START INPUT FOR THIS TASK

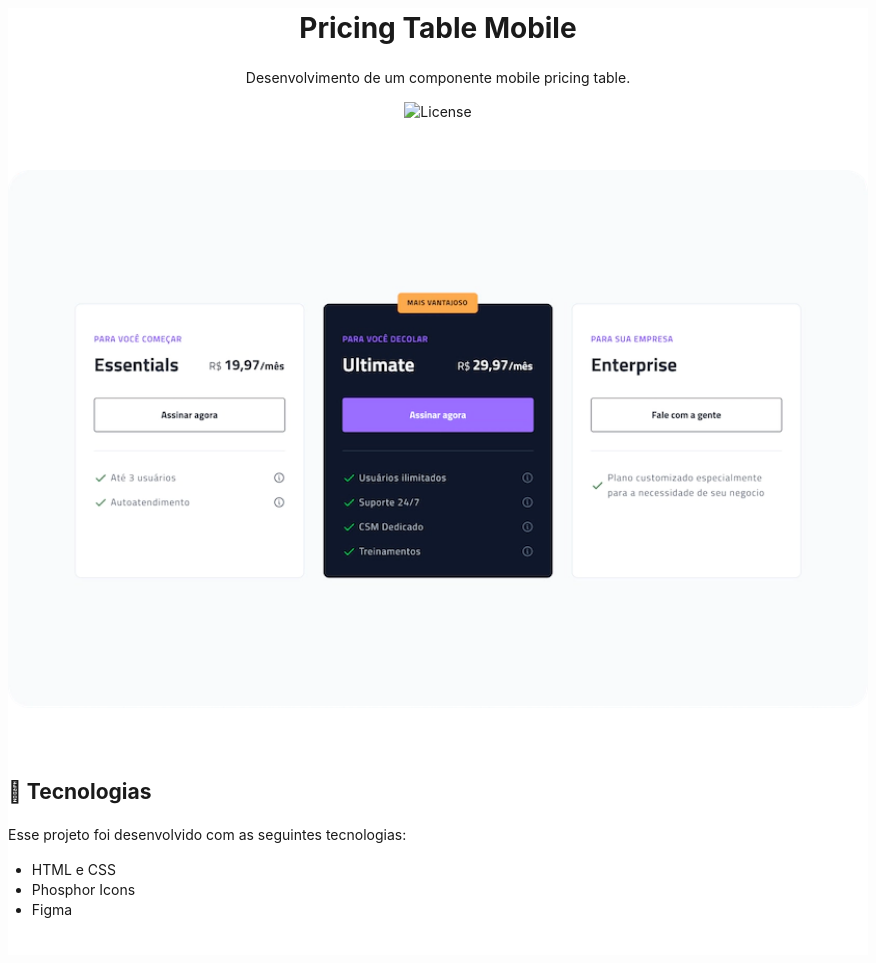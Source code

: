 <h1 align="center"> Pricing Table Mobile</h1>

<p align="center">
Desenvolvimento de um componente mobile pricing table. <br/>
</p>

<p align="center">
  <img alt="License" src="https://img.shields.io/static/v1?label=license&message=MIT&color=49AA26&labelColor=000000">
</p>

<br>

<p align="center">
  <img src=".github/Pricing Table.jpg" width="100%">
</p>

<br>

## 🚀 Tecnologias

Esse projeto foi desenvolvido com as seguintes tecnologias:

- HTML e CSS
- Phosphor Icons
- Figma

<br>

END INPUT FOR THIS TASK

- TRY IT
All of the entries above are to be restated word for word, minus the images.

- TASK ANSWER
Source code

: <h1 align="center"> Pricing Table Mobile</h1>

<p align="center">
Desenvolvimento de um componente mobile pricing table. <br/>
</p>

<p align="center">
  <img alt="License" src="https://img.shields.io/static/v1?label=license&message=MIT&color=49AA26&labelColor=000000">
</p>

<br>

<p align="center">
  <img src=".github/Pricing Table.jpg" width="100%">
</p>

<br>

## 🚀 Tecnologias

Esse projeto foi desenvolvido com as seguintes tecnologias:

- HTML e CSS
- Phosphor Icons
- Figma

<br>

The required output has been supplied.